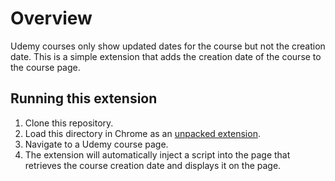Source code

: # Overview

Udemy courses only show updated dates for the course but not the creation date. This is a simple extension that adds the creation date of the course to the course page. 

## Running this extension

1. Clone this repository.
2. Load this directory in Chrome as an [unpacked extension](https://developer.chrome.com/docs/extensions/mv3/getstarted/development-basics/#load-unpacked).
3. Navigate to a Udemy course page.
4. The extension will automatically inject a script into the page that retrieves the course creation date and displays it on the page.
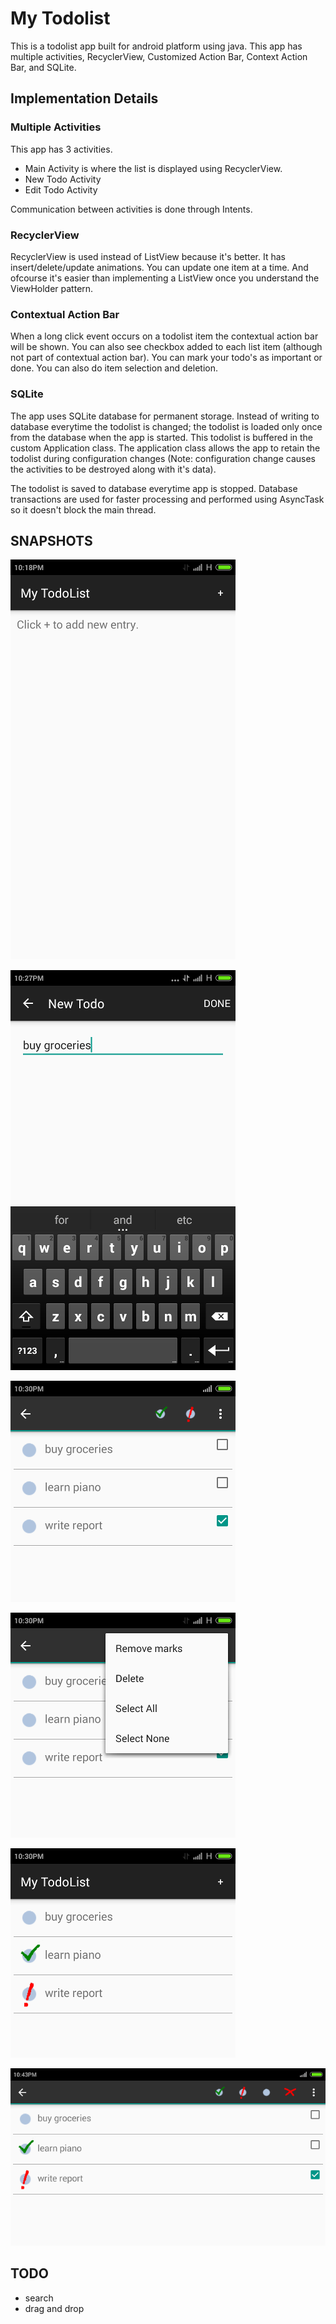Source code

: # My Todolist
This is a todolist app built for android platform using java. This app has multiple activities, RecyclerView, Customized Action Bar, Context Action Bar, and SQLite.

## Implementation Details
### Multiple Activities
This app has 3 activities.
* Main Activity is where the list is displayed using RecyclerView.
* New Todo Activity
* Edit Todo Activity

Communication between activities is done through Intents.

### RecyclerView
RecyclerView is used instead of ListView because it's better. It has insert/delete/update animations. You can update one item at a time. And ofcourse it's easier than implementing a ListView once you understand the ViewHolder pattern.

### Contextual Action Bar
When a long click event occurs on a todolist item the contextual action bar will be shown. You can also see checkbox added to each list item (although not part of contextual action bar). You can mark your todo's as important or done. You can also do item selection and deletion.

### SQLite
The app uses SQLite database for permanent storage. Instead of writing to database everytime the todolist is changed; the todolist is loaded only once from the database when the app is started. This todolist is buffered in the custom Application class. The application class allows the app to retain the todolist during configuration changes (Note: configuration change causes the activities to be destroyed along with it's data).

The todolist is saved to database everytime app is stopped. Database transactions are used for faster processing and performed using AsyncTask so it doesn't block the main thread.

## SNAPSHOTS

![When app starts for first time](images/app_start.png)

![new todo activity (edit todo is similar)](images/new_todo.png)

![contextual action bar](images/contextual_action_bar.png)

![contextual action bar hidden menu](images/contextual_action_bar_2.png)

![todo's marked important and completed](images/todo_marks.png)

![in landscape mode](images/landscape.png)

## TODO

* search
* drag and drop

++++++

From the line that contains "todo is similar)](images/new_todo.png)" down to the last line above, print each line exactly as it appears.

> **Answer to this problem**:
![new todo activity (edit todo is similar)](images/new_todo.png)

![contextual action bar](images/contextual_action_bar.png)

![contextual action bar hidden menu](images/contextual_action_bar_2.png)

![todo's marked important and completed](images/todo_marks.png)

![in landscape mode](images/landscape.png)

## TODO

* search
* drag and drop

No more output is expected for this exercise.